Required work: Shown below are entries with pictures; the line with "python3 -m venv venv" through the line with "# Ambiance Blue" is the span to retype exactly, and the pictures stay out.

Dataset entries
──────────

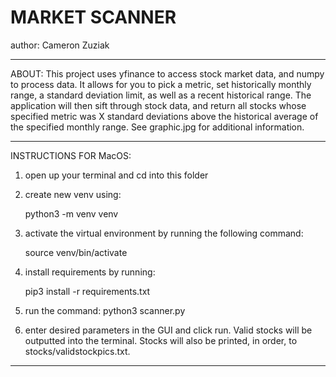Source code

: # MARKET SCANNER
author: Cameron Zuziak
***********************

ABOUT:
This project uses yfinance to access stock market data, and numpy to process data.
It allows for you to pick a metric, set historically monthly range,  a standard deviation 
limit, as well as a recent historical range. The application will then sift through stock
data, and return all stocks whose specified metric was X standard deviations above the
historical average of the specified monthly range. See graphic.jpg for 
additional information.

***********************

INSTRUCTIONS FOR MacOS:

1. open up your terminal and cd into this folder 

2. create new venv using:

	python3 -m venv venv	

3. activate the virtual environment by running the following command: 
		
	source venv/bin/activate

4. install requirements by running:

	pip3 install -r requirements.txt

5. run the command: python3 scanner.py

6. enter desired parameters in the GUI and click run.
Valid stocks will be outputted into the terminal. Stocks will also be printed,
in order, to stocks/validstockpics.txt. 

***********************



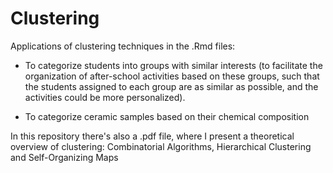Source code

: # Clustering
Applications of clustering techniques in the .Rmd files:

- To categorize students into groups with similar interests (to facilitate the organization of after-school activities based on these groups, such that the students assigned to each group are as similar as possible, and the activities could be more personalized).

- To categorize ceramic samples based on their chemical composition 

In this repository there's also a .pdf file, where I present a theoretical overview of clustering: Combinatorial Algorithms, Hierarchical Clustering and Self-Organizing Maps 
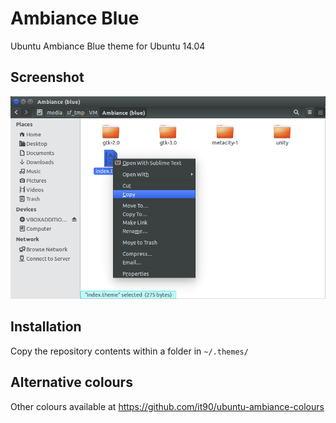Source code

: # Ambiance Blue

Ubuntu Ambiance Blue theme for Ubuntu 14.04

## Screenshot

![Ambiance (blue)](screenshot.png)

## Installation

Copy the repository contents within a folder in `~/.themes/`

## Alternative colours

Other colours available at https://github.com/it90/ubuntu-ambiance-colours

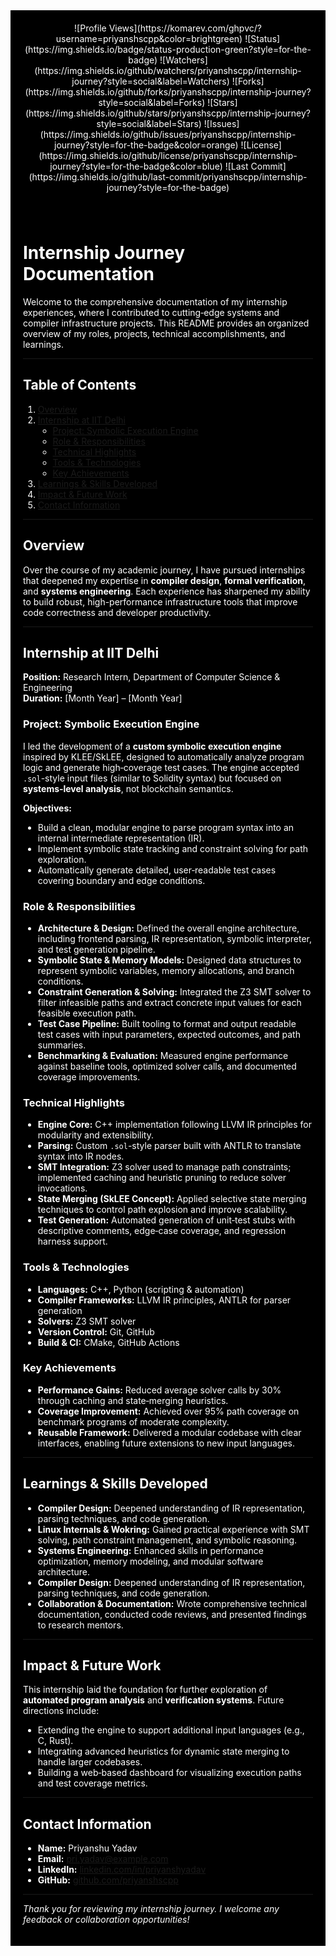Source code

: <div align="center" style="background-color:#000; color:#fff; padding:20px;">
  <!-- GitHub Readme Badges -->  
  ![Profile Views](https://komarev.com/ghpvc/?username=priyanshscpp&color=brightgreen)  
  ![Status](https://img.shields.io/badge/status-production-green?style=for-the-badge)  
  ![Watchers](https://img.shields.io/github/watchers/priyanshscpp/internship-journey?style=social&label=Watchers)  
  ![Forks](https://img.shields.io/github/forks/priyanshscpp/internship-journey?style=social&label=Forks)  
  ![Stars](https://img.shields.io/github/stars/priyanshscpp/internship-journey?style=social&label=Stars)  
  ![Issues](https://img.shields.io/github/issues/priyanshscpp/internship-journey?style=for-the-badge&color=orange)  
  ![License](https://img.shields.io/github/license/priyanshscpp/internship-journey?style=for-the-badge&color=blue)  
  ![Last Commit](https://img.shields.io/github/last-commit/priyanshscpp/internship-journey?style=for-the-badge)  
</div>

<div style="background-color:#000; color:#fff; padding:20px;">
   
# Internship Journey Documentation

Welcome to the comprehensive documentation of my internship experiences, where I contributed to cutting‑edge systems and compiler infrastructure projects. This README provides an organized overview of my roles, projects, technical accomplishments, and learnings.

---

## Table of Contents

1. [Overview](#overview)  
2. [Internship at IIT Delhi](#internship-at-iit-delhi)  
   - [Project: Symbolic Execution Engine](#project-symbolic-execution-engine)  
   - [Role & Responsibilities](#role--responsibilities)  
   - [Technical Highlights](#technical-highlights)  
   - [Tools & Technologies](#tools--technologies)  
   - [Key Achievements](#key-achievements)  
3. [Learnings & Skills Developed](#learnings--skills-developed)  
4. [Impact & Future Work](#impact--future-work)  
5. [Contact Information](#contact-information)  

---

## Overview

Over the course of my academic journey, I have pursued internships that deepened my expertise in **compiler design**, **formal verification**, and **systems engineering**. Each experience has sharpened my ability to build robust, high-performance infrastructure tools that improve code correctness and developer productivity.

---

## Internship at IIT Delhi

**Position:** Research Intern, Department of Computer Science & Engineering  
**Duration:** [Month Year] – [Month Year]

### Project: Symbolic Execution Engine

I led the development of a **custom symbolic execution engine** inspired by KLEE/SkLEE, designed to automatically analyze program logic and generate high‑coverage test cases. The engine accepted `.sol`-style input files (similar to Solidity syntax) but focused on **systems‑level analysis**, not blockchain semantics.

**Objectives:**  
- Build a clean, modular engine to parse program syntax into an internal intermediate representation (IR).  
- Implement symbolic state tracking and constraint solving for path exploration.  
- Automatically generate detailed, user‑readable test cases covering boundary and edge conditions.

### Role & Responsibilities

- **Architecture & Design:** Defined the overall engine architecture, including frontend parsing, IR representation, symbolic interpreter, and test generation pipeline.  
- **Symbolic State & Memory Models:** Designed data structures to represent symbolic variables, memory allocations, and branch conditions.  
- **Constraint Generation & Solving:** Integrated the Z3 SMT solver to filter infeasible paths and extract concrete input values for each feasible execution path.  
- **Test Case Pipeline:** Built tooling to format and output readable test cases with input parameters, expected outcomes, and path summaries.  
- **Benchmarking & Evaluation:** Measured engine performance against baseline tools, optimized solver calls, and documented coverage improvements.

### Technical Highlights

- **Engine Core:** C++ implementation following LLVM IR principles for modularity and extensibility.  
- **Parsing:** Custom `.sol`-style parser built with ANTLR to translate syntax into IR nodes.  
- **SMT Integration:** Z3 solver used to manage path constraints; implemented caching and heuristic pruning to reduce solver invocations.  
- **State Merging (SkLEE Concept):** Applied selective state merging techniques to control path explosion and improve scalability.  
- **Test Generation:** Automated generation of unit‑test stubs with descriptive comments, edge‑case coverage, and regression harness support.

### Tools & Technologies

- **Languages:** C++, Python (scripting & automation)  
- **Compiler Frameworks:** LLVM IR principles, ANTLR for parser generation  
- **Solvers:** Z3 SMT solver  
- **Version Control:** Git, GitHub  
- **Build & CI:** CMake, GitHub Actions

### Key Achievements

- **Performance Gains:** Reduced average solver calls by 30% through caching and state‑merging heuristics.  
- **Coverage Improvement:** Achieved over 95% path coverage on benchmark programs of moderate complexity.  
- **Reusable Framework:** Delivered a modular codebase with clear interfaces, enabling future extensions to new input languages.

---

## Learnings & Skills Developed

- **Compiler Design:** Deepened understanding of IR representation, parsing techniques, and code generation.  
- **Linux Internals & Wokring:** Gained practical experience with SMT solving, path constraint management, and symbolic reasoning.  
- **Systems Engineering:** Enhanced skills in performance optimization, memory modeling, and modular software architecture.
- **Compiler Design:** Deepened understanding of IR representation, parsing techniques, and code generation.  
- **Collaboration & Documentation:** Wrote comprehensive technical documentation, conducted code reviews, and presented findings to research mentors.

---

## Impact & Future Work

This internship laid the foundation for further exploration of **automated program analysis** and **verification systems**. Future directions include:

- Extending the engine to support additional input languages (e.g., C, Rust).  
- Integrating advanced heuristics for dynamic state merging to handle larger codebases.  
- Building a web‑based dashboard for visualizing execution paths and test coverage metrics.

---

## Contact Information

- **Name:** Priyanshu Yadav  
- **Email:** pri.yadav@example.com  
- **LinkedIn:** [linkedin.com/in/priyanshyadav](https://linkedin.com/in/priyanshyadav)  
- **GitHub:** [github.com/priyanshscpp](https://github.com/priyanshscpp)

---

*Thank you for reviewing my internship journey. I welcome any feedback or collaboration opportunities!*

──────────

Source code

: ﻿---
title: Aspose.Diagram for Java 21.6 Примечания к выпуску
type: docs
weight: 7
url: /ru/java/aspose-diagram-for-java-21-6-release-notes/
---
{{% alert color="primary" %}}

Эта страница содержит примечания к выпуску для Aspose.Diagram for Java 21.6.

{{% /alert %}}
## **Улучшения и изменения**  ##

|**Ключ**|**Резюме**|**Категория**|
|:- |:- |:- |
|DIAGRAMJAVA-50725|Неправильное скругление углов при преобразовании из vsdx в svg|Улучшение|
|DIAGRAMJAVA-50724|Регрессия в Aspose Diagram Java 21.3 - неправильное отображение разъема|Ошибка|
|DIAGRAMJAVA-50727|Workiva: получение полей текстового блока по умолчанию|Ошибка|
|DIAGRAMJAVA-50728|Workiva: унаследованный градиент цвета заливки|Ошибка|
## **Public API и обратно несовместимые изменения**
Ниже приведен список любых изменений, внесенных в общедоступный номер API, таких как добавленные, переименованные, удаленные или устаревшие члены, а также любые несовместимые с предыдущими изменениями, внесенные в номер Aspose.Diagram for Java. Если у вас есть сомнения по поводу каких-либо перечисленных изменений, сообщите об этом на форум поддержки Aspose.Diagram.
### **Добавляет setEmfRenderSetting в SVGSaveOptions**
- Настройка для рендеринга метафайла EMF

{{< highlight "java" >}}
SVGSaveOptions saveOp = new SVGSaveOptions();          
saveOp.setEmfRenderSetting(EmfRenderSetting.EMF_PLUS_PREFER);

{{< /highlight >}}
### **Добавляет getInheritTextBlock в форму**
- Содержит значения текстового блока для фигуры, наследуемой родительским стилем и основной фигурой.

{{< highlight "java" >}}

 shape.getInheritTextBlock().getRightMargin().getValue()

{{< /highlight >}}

──────────

Problem solution:
	python3 -m venv venv	

3. activate the virtual environment by running the following command: 
		
	source venv/bin/activate

4. install requirements by running:

	pip3 install -r requirements.txt

5. run the command: python3 scanner.py

6. enter desired parameters in the GUI and click run.
Valid stocks will be outputted into the terminal. Stocks will also be printed,
in order, to stocks/validstockpics.txt. 

***********************



Source code

: # Clustering
Applications of clustering techniques in the .Rmd files:

- To categorize students into groups with similar interests (to facilitate the organization of after-school activities based on these groups, such that the students assigned to each group are as similar as possible, and the activities could be more personalized).

- To categorize ceramic samples based on their chemical composition 

In this repository there's also a .pdf file, where I present a theoretical overview of clustering: Combinatorial Algorithms, Hierarchical Clustering and Self-Organizing Maps 
Source code

: # Ambiance Blue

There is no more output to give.